*Exercise objective:*
The records follow. Filter them to the lines that hold "Ejecucion".
=== Dataset excerpts ===
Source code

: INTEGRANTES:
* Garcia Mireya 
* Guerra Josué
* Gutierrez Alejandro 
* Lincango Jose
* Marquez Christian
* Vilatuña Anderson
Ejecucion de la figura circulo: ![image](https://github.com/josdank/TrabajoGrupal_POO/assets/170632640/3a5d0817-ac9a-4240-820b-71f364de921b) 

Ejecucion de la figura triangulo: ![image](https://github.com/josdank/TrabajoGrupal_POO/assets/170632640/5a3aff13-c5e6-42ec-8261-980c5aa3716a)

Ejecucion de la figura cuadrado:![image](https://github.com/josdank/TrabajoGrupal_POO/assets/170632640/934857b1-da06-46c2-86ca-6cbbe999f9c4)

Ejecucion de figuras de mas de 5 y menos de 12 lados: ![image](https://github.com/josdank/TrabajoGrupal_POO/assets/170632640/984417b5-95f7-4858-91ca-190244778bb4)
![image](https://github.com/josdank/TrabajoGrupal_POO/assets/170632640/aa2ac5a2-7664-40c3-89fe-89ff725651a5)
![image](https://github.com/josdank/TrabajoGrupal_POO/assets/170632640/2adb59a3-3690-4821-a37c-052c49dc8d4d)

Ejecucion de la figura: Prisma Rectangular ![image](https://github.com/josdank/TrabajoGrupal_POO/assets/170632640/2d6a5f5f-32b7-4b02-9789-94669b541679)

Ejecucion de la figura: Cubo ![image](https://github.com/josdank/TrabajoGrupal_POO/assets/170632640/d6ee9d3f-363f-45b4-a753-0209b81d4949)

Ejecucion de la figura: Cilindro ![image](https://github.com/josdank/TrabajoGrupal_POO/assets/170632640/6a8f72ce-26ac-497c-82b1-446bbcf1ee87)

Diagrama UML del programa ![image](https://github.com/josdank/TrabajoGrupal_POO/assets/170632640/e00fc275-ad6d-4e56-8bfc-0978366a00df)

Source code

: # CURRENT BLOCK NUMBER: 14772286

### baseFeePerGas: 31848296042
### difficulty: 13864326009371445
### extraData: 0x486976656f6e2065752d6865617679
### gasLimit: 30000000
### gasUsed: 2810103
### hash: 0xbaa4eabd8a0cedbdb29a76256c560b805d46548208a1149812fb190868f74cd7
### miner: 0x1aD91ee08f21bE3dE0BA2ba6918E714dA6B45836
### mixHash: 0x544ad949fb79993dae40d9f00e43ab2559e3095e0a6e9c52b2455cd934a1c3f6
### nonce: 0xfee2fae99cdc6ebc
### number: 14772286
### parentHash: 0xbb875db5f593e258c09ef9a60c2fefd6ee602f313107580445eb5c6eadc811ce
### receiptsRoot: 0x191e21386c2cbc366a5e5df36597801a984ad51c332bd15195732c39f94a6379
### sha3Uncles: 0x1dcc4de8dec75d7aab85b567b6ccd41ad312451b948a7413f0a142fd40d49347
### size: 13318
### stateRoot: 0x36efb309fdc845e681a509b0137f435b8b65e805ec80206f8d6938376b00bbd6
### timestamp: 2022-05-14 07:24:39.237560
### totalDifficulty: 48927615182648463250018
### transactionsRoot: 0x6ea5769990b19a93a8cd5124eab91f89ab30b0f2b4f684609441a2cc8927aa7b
===
*Answer below:*
Ejecucion de la figura circulo: ![image](https://github.com/josdank/TrabajoGrupal_POO/assets/170632640/3a5d0817-ac9a-4240-820b-71f364de921b) 
Ejecucion de la figura triangulo: ![image](https://github.com/josdank/TrabajoGrupal_POO/assets/170632640/5a3aff13-c5e6-42ec-8261-980c5aa3716a)
Ejecucion de la figura cuadrado:![image](https://github.com/josdank/TrabajoGrupal_POO/assets/170632640/934857b1-da06-46c2-86ca-6cbbe999f9c4)
Ejecucion de figuras de mas de 5 y menos de 12 lados: ![image](https://github.com/josdank/TrabajoGrupal_POO/assets/170632640/984417b5-95f7-4858-91ca-190244778bb4)
Ejecucion de la figura: Prisma Rectangular ![image](https://github.com/josdank/TrabajoGrupal_POO/assets/170632640/2d6a5f5f-32b7-4b02-9789-94669b541679)
Ejecucion de la figura: Cubo ![image](https://github.com/josdank/TrabajoGrupal_POO/assets/170632640/d6ee9d3f-363f-45b4-a753-0209b81d4949)
Ejecucion de la figura: Cilindro ![image](https://github.com/josdank/TrabajoGrupal_POO/assets/170632640/6a8f72ce-26ac-497c-82b1-446bbcf1ee87)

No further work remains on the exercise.